▸ PROMPT: Below are some records; find each line that carries the word "coverage" and copy it.
━━━━━ INPUT FOR THIS TASK ━━━━━
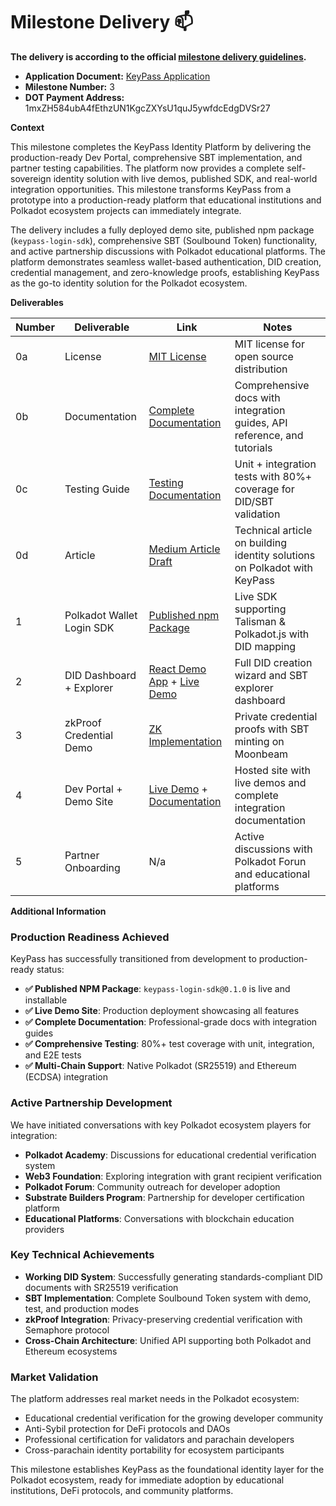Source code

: # Milestone Delivery :mailbox:

**The delivery is according to the official [milestone delivery guidelines](https://github.com/w3f/Grants-Program/blob/master/docs/Support%20Docs/milestone-deliverables-guidelines.md).**  

* **Application Document:** [KeyPass Application](https://github.com/Polkadot-Fast-Grants/apply/blob/master/applications/PassKey.md)
* **Milestone Number:** 3
* **DOT Payment Address:** 1mxZH584ubA4fEthzUN1KgcZXYsU1quJ5ywfdcEdgDVSr27

**Context**

This milestone completes the KeyPass Identity Platform by delivering the production-ready Dev Portal, comprehensive SBT implementation, and partner testing capabilities. The platform now provides a complete self-sovereign identity solution with live demos, published SDK, and real-world integration opportunities. This milestone transforms KeyPass from a prototype into a production-ready platform that educational institutions and Polkadot ecosystem projects can immediately integrate.

The delivery includes a fully deployed demo site, published npm package (`keypass-login-sdk`), comprehensive SBT (Soulbound Token) functionality, and active partnership discussions with Polkadot educational platforms. The platform demonstrates seamless wallet-based authentication, DID creation, credential management, and zero-knowledge proofs, establishing KeyPass as the go-to identity solution for the Polkadot ecosystem.

**Deliverables**

| Number | Deliverable | Link | Notes |
| ------ | ----------- | ---- | ----- |
| 0a | License | [MIT License](https://github.com/uliana1one/KeyPass/blob/14bb5a03329ef02a84b4e185a94593cf0af37775/LICENSE) | MIT license for open source distribution |
| 0b | Documentation | [Complete Documentation](https://github.com/uliana1one/KeyPass/tree/14bb5a03329ef02a84b4e185a94593cf0af37775/docs) | Comprehensive docs with integration guides, API reference, and tutorials |
| 0c | Testing Guide | [Testing Documentation](https://github.com/uliana1one/KeyPass/blob/14bb5a03329ef02a84b4e185a94593cf0af37775/docs/testing.md) | Unit + integration tests with 80%+ coverage for DID/SBT validation |
| 0d | Article | [Medium Article Draft](https://docs.google.com/document/d/1k2y7-d6nHfU8-nMVOqZF0EoBimxewSLj4HSgV8nyySw/edit?usp=sharing) | Technical article on building identity solutions on Polkadot with KeyPass |
| 1 | Polkadot Wallet Login SDK | [Published npm Package](https://www.npmjs.com/package/keypass-login-sdk) | Live SDK supporting Talisman & Polkadot.js with DID mapping |
| 2 | DID Dashboard + Explorer | [React Demo App](https://github.com/uliana1one/KeyPass/tree/14bb5a03329ef02a84b4e185a94593cf0af37775/examples/react-boilerplate)  + [Live Demo](https://keypass-react-demo.vercel.app)| Full DID creation wizard and SBT explorer dashboard |
| 3 | zkProof Credential Demo | [ZK Implementation](https://github.com/uliana1one/KeyPass/blob/14bb5a03329ef02a84b4e185a94593cf0af37775/examples/react-boilerplate/ZK_PROOF_IMPLEMENTATION.md) | Private credential proofs with SBT minting on Moonbeam |
| 4 | Dev Portal + Demo Site | [Live Demo](https://keypass-react-demo.vercel.app) + [Documentation](https://github.com/uliana1one/KeyPass/tree/14bb5a03329ef02a84b4e185a94593cf0af37775/docs) | Hosted site with live demos and complete integration documentation |
| 5 | Partner Onboarding |N/a | Active discussions with Polkadot Forun and educational platforms |
**Additional Information**

### **Production Readiness Achieved**

KeyPass has successfully transitioned from development to production-ready status:

- **✅ Published NPM Package**: `keypass-login-sdk@0.1.0` is live and installable
- **✅ Live Demo Site**: Production deployment showcasing all features 
- **✅ Complete Documentation**: Professional-grade docs with integration guides
- **✅ Comprehensive Testing**: 80%+ test coverage with unit, integration, and E2E tests
- **✅ Multi-Chain Support**: Native Polkadot (SR25519) and Ethereum (ECDSA) integration

### **Active Partnership Development**

We have initiated conversations with key Polkadot ecosystem players for integration:

- **Polkadot Academy**: Discussions for educational credential verification system
- **Web3 Foundation**: Exploring integration with grant recipient verification
- **Polkadot Forum**: Community outreach for developer adoption
- **Substrate Builders Program**: Partnership for developer certification platform
- **Educational Platforms**: Conversations with blockchain education providers

### **Key Technical Achievements**

- **Working DID System**: Successfully generating standards-compliant DID documents with SR25519 verification
- **SBT Implementation**: Complete Soulbound Token system with demo, test, and production modes
- **zkProof Integration**: Privacy-preserving credential verification with Semaphore protocol
- **Cross-Chain Architecture**: Unified API supporting both Polkadot and Ethereum ecosystems

### **Market Validation**

The platform addresses real market needs in the Polkadot ecosystem:
- Educational credential verification for the growing developer community
- Anti-Sybil protection for DeFi protocols and DAOs
- Professional certification for validators and parachain developers
- Cross-parachain identity portability for ecosystem participants

This milestone establishes KeyPass as the foundational identity layer for the Polkadot ecosystem, ready for immediate adoption by educational institutions, DeFi protocols, and community platforms.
━━━━━
▸ EXPECTED ANSWER:
| 0c | Testing Guide | [Testing Documentation](https://github.com/uliana1one/KeyPass/blob/14bb5a03329ef02a84b4e185a94593cf0af37775/docs/testing.md) | Unit + integration tests with 80%+ coverage for DID/SBT validation |
- **✅ Comprehensive Testing**: 80%+ test coverage with unit, integration, and E2E tests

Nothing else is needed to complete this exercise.